Saved entries:
------------------------------------------------------------
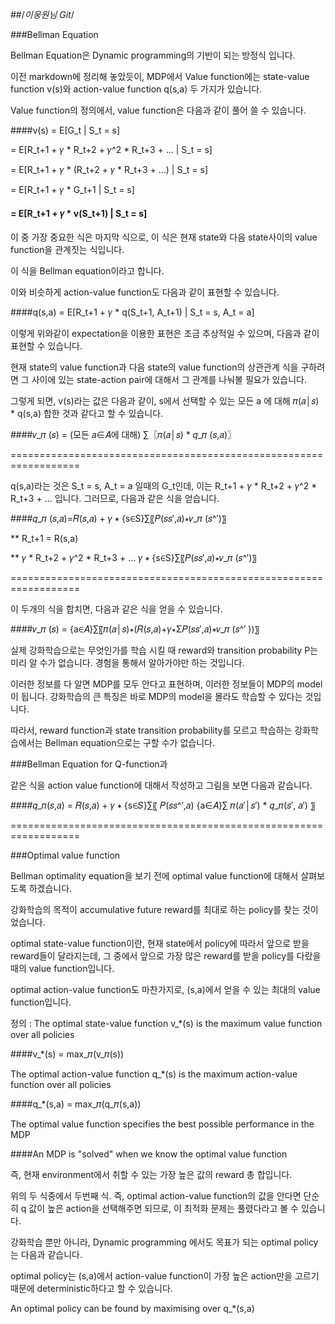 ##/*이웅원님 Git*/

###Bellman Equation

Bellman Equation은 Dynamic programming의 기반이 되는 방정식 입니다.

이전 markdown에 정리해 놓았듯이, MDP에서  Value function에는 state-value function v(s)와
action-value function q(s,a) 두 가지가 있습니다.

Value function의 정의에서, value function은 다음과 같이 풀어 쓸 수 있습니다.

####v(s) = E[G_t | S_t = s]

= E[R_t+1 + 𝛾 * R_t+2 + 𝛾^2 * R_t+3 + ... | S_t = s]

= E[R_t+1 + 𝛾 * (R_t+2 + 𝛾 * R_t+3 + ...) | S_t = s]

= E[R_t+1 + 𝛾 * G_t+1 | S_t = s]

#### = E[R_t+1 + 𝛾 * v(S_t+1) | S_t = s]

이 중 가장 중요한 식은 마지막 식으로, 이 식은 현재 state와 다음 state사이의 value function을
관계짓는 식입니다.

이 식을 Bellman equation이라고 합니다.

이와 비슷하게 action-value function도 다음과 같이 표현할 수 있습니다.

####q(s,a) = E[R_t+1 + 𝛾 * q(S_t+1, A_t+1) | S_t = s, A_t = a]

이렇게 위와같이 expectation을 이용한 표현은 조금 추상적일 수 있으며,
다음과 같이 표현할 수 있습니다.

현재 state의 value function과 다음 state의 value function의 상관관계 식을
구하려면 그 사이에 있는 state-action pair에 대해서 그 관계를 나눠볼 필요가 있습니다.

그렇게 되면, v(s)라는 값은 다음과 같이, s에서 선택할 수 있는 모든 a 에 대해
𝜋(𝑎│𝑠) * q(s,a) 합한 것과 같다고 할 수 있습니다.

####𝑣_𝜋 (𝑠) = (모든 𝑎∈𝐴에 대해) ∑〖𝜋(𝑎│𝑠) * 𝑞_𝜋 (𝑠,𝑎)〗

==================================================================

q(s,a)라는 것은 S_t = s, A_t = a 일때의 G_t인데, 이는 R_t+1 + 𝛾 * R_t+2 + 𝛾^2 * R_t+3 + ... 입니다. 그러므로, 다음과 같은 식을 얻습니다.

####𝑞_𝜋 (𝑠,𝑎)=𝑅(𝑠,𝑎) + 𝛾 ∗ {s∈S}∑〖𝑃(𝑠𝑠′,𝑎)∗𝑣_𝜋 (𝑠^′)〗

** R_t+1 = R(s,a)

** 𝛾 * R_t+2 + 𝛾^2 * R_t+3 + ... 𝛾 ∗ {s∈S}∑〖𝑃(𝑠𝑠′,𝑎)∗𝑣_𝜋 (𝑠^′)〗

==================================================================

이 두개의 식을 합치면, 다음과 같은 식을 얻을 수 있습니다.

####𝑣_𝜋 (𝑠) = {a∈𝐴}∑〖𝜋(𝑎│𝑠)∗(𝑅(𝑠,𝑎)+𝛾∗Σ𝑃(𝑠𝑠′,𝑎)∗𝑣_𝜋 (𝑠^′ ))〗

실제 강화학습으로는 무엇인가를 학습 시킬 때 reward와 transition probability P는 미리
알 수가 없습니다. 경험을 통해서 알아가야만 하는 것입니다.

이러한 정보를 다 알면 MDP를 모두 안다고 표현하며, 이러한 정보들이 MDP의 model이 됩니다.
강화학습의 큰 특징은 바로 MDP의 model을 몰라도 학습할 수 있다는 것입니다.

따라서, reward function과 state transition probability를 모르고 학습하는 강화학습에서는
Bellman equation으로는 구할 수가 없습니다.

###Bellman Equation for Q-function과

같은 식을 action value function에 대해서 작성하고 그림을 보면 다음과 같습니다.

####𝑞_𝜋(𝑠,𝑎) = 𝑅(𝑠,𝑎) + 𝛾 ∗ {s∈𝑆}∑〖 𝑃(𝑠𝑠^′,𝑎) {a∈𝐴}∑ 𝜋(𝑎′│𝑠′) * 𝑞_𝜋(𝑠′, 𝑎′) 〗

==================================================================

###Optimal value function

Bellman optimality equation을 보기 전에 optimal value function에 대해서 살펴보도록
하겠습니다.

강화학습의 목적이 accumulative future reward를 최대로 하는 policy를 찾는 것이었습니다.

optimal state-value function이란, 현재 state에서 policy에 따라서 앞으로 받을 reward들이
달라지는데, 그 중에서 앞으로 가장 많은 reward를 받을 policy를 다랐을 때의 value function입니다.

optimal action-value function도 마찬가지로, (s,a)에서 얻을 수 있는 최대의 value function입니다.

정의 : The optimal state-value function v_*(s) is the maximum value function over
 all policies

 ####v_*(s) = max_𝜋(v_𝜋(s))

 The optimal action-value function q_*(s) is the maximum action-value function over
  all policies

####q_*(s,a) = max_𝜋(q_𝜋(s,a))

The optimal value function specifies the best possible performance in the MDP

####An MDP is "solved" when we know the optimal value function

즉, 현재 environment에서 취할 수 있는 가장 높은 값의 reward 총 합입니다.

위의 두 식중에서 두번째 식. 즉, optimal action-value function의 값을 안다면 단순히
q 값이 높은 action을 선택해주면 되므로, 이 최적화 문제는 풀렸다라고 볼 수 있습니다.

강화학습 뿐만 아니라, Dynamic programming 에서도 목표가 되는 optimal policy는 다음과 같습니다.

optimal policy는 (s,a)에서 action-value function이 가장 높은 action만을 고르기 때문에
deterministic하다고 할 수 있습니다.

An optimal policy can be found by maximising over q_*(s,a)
------------------------------------------------------------
Required work:
All that is wanted is an exact copy of the lines above from the one with "즉, 현재 environment에서" through the one with "deterministic하다고 할 수 있습니다.", with both ends included.

Solution for this problem:
즉, 현재 environment에서 취할 수 있는 가장 높은 값의 reward 총 합입니다.

위의 두 식중에서 두번째 식. 즉, optimal action-value function의 값을 안다면 단순히
q 값이 높은 action을 선택해주면 되므로, 이 최적화 문제는 풀렸다라고 볼 수 있습니다.

강화학습 뿐만 아니라, Dynamic programming 에서도 목표가 되는 optimal policy는 다음과 같습니다.

optimal policy는 (s,a)에서 action-value function이 가장 높은 action만을 고르기 때문에
deterministic하다고 할 수 있습니다.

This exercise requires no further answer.